In a sense all properties of a mathematical object are “because” of the way that it was built. So perhaps our different intuitions about “because” are based on different ideas of what it means to be a natural number? (Or perhaps not...)
Regarding the prime number theorem: I’m not an expert so I don’t have an opinion on which way we should say that the causality goes in that particular case, but I do think a lot of the time it is useful to ask such questions, and that giving good answers (even if they aren’t the type of thing that can be rigorous) can help one understand a subject better.
I think it’s highly debatable whether the natural numbers are built at all. Arguably they’re just there (in some sense). One can construct particular “implementations” of the natural numbers, and there are many ways to do it; for instance, the usual way to do it in NF is a Frege-like construction: natural numbers are equivalence classes of finite sets under the relation “can be put in bijection with”; “finite” means “can’t be put in bijection with any finite subset”. (You can’t do that in ZF(C) because there are too many finite sets, but perhaps you can do it in a system that adds proper classes, like NBG.)
I don’t have strong feelings about how the natural numbers “should” be built, or what they “really” are. I’m happy thinking of them as “sizes of finite sets”, or as the things you get if you start at 0 and add 1 as often as you like (though there’s a certain circularity about that definition), or even as finite sequences of bits (though, again, there’s some circularity there). I don’t think it’s coincidence that these all lead to the same theorems, but I don’t feel any particular need to pick one definition and say that the others are all somehow parasitic on it.

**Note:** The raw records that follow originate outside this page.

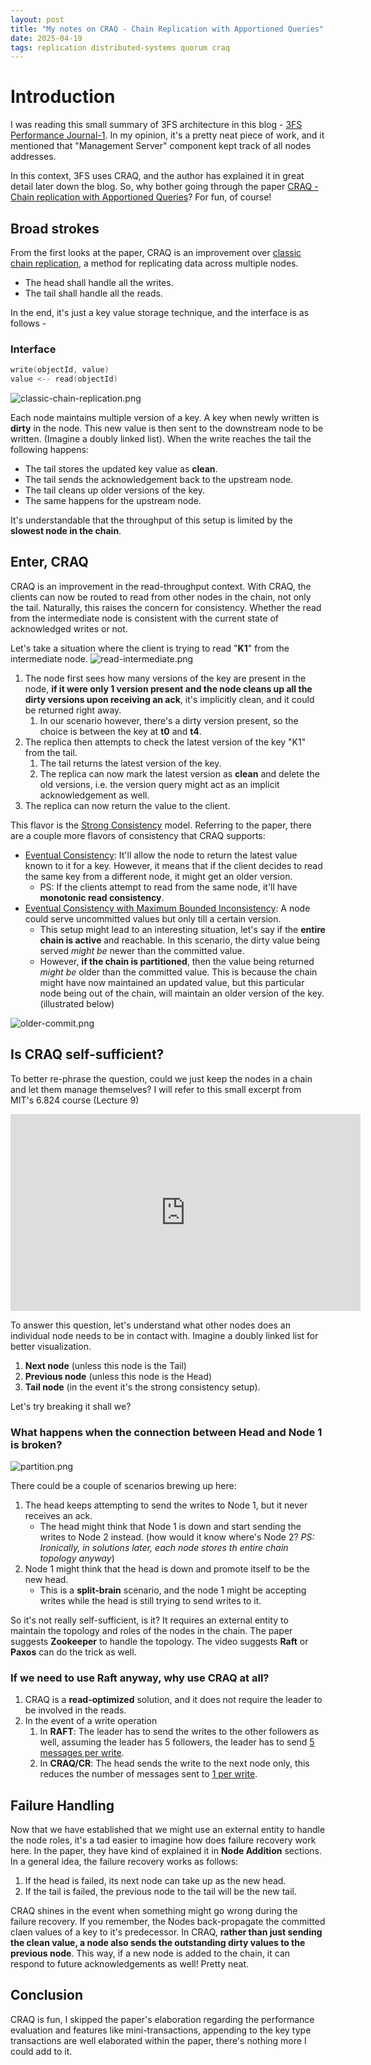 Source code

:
 ```yaml
---
layout: post
title: "My notes on CRAQ - Chain Replication with Apportioned Queries"
date: 2025-04-19
tags: replication distributed-systems quorum craq
---
```


# Introduction
I was reading this small summary of 3FS architecture in this blog - [3FS Performance Journal-1](https://maknee.github.io/blog/2025/3FS-Performance-Journal-1/). 
In my opinion, it's a pretty neat piece of work, and it mentioned that "Management Server" component kept track of all nodes addresses.

In this context, 3FS uses CRAQ, and the author has explained it in great detail later down the blog.
So, why bother going through the paper [CRAQ - Chain replication with Apportioned Queries](https://pdos.csail.mit.edu/6.824/papers/craq.pdf)? For fun, of course!


## Broad strokes
From the first looks at the paper, CRAQ is an improvement over [classic chain replication](https://www.cs.cornell.edu/home/rvr/papers/OSDI04.pdf), a method for replicating data across
multiple nodes.
- The head shall handle all the writes.
- The tail shall handle all the reads.

In the end, it's just a key value storage technique, and the interface is as follows -
### Interface

```go
write(objectId, value)
value <-- read(objectId)
```
![classic-chain-replication.png]({{site.baseurl}}/assets/images/posts/2025-04-19-craq-reading/classic-chain-replication.png)

Each node maintains multiple version of a key. A key when newly written is **dirty** in the node. This new value is then sent to the downstream node to be written. 
(Imagine a doubly linked list). When the write reaches the tail the following happens:
- The tail stores the updated key value as **clean**.
- The tail sends the acknowledgement back to the upstream node.
- The tail cleans up older versions of the key.
- The same happens for the upstream node.

It's understandable that the throughput of this setup is limited by the **slowest node in the chain**.

## Enter, CRAQ
CRAQ is an improvement in the read-throughput context. With CRAQ, the clients can now be routed to read from other nodes in the chain, not only the tail.
Naturally, this raises the concern for consistency. Whether the read from the intermediate node is consistent with the current state of acknowledged writes or not.

Let's take a situation where the client is trying to read "**K1**" from the intermediate node.
![read-intermediate.png]({{site.baseurl}}/assets/images/posts/2025-04-19-craq-reading/read-intermediate-query.png)

1. The node first sees how many versions of the key are present in the node, **if it were only 1 version present and the node cleans up all the dirty versions upon receiving an ack**, it's implicitly clean, and it could be returned right away. 
   1. In our scenario however, there's a dirty version present, so the choice is between the key at **t0** and **t4**.
2. The replica then attempts to check the latest version of the key "K1" from the tail.
   1. The tail returns the latest version of the key.
   2. The replica can now mark the latest version as **clean** and delete the old versions, i.e. the version query might act as an implicit acknowledgement as well.
3. The replica can now return the value to the client.

This flavor is the <ins>Strong Consistency</ins> model. Referring to the paper, there are a couple more flavors of consistency that CRAQ supports:
- <ins>Eventual Consistency</ins>: It'll allow the node to return the latest value known to it for a key. However, it means that if the client decides to read the same key from a different node, it might get an older version.
  - PS: If the clients attempt to read from the same node, it'll have **monotonic read consistency**.
- <ins>Eventual Consistency with Maximum Bounded Inconsistency</ins>: A node could serve uncommitted values but only till a certain version.
  - This setup might lead to an interesting situation, let's say if the **entire chain is active** and reachable. In this scenario, the dirty value being served _might be_ newer than the committed value.
  - However, **if the chain is partitioned**, then the value being returned _might be_ older than the committed value. This is because the chain might have now maintained an updated value, but this particular node being out of the chain, will maintain an older version of the key. (illustrated below) 

![older-commit.png]({{site.baseurl}}/assets/images/posts/2025-04-19-craq-reading/partitioned-node.png)

## Is CRAQ self-sufficient?
To better re-phrase the question, could we just keep the nodes in a chain and let them manage themselves? I will refer to this small excerpt from MIT's 6.824 course (Lecture 9)

<iframe width="560" height="315" src="https://www.youtube-nocookie.com/embed/IXHzbCuADt0?si=ASnXkvxXHQXjfKrg&amp;start=4300" title="YouTube video player" frameborder="0" allow="accelerometer; autoplay; clipboard-write; encrypted-media; gyroscope; picture-in-picture; web-share" referrerpolicy="strict-origin-when-cross-origin" allowfullscreen></iframe>

To answer this question, let's understand what other nodes does an individual node needs to be in contact with. Imagine a doubly linked list for better visualization.
1. **Next node** (unless this node is the Tail)
2. **Previous node** (unless this node is the Head)
3. **Tail node** (in the event it's the strong consistency setup).

Let's try breaking it shall we?

### What happens when the connection between Head and Node 1 is broken?
![partition.png]({{site.baseurl}}/assets/images/posts/2025-04-19-craq-reading/partition.png)

There could be a couple of scenarios brewing up here:
1. The head keeps attempting to send the writes to Node 1, but it never receives an ack. 
   - The head might think that Node 1 is down and start sending the writes to Node 2 instead. (how would it know where's Node 2? _PS: Ironically, in solutions later, each node stores th entire chain topology anyway_)
2. Node 1 might think that the head is down and promote itself to be the new head. 
   - This is a **split-brain** scenario, and the node 1 might be accepting writes while the head is still trying to send writes to it.

So it's not really self-sufficient, is it? It requires an external entity to maintain the topology and roles of the nodes in the chain.
The paper suggests **Zookeeper** to handle the topology. The video suggests **Raft** or **Paxos** can do the trick as well.

### If we need to use Raft anyway, why use CRAQ at all?
1. CRAQ is a **read-optimized** solution, and it does not require the leader to be involved in the reads.
2. In the event of a write operation
   1. In **RAFT**: The leader has to send the writes to the other followers as well, assuming the leader has 5 followers, the leader has to send <ins>5 messages per write</ins>.
   2. In **CRAQ/CR**: The head sends the write to the next node only, this reduces the number of messages sent to <ins>1 per write</ins>.

## Failure Handling 
Now that we have established that we might use an external entity to handle the node roles, it's a tad easier to imagine how does failure recovery work here. In the paper, they have kind of explained it in **Node Addition** sections.
In a general idea, the failure recovery works as follows:
1. If the head is failed, its next node can take up as the new head.
2. If the tail is failed, the previous node to the tail will be the new tail.

CRAQ shines in the event when something might go wrong during the failure recovery. If you remember, the Nodes back-propagate the committed claen values of a key to it's predecessor. In CRAQ, 
**rather than just sending the clean value, a node also sends the outstanding dirty values to the previous node**. This way, if a new node is added to the chain, it can respond to future acknowledgements as well! Pretty neat. 

## Conclusion
CRAQ is fun, I skipped the paper's elaboration regarding the performance evaluation and features like mini-transactions, appending to the key type transactions are well elaborated within the paper, there's nothing more I could add to it.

Incidentally, when Frege came to define the natural numbers (this was in 1884, a few years before the usual Peano axioms were formulated, and I think he was the first person to do anything of the kind) he did it by (1) defining cardinal numbers as equivalence classes of sets under the same-size relation, and then (2) saying that a natural number is anything you can get to 0 from by counting downwards. Make of that what you will.